En somme, l’examen du cadre analytique nous a permis de circonscrire le domaine et la méthode d’appréciation de l’exception d’efficience. Ce cadre révèle que l’exception d’efficience ne peut être invoquée qu’en cas de fusion et d’entente anticoncurrentielles et qu’elle sert de moyen de défense, à ce titre. Il serait intéressant, à présent, d’envisager comment ce cadre analytique interagit avec les objectifs assignés au droit de la concurrence.

1.2 Le cadre téléologique d’appréciation : les gains en efficience et les objectifs de la régulation de la concurrence

Cette section a pour objet de déterminer le cadre téléologique d’appréciation de l’exception d’efficience. Autrement dit, elle aborde l’interrelation théorique entre la considération des gains en efficience et les finalités générales et particulières poursuivies par le droit de la concurrence. Dès lors, il sera question de savoir, dans le principe, si les fondements de l’exception d’efficience rencontrent les objectifs du droit de la concurrence prévus par l’article 1.1 L.c., à savoir les objectifs économiques d’efficience et de commerce international, dans un premier temps, et les objectifs de nature sociale de protection des PME et des consommateurs, dans un second temps. De soubassement d’abord économique, l’on constatera sans difficulté que, si la prise en compte des gains en efficience tend naturellement à raffermir les objectifs utilitaristes (1.2.1), elle peut cependant avoir l’impulsion inverse d’assouplir les finalités de nature sociale posées par l’article 1.1 L.c.
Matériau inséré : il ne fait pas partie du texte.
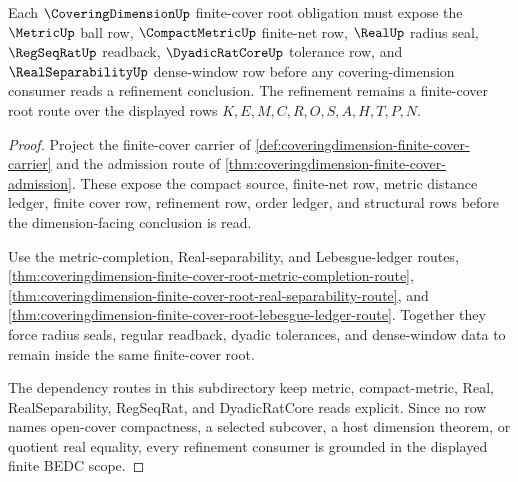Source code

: \begin{theorem}
\label{thm:covering-dimension-finite-cover-scope-grounding}
Each $\CoveringDimensionUp$ finite-cover root obligation must expose the $\MetricUp$ ball row, $\CompactMetricUp$ finite-net row, $\RealUp$ radius seal, $\RegSeqRatUp$ readback, $\DyadicRatCoreUp$ tolerance row, and $\RealSeparabilityUp$ dense-window row before any covering-dimension consumer reads a refinement conclusion. The refinement remains a finite-cover root route over the displayed rows $K,E,M,C,R,O,S,A,H,T,P,N$.
\end{theorem}
\begin{proof}
Project the finite-cover carrier of \autoref{def:coveringdimension-finite-cover-carrier} and the admission route of \autoref{thm:coveringdimension-finite-cover-admission}. These expose the compact source, finite-net row, metric distance ledger, finite cover row, refinement row, order ledger, and structural rows before the dimension-facing conclusion is read.

Use the metric-completion, Real-separability, and Lebesgue-ledger routes, \autoref{thm:coveringdimension-finite-cover-root-metric-completion-route}, \autoref{thm:coveringdimension-finite-cover-root-real-separability-route}, and \autoref{thm:coveringdimension-finite-cover-root-lebesgue-ledger-route}. Together they force radius seals, regular readback, dyadic tolerances, and dense-window data to remain inside the same finite-cover root.

The dependency routes in this subdirectory keep metric, compact-metric, Real, RealSeparability, RegSeqRat, and DyadicRatCore reads explicit. Since no row names open-cover compactness, a selected subcover, a host dimension theorem, or quotient real equality, every refinement consumer is grounded in the displayed finite BEDC scope.
\end{proof}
1.2.1 L’affermissement certain des objectifs économiques

La prise en compte des gains en efficience dans l’appréciation des fusions et alliances stratégiques tend naturellement à renforcer les objectifs économiques poursuivis par le droit de la concurrence. La législation canadienne sur la concurrence affirme très clairement en son article 1.1 L.c. la poursuite d’objectifs de nature économique qui sont la stimulation de « l’adaptabilité et l’efficience de l’économie canadienne », d’une part, et l’amélioration des « chances de participation canadienne aux marchés mondiaux tout en tenant simultanément compte du rôle de la concurrence étrangère au Canada », d’autre part. Il faut même affirmer que c’est pour concrétiser ces objectifs économiques que le législateur a prévu l’exception d’efficience, compte tenu des caractéristiques reconnues à l’économie canadienne, qui confèrent à ces derniers une place essentielle. Il en est ainsi autant de l’objectif d’efficience économique que du but d’amélioration de la participation canadienne au commerce international, qui trouvent un écho dans l’exception d’efficience.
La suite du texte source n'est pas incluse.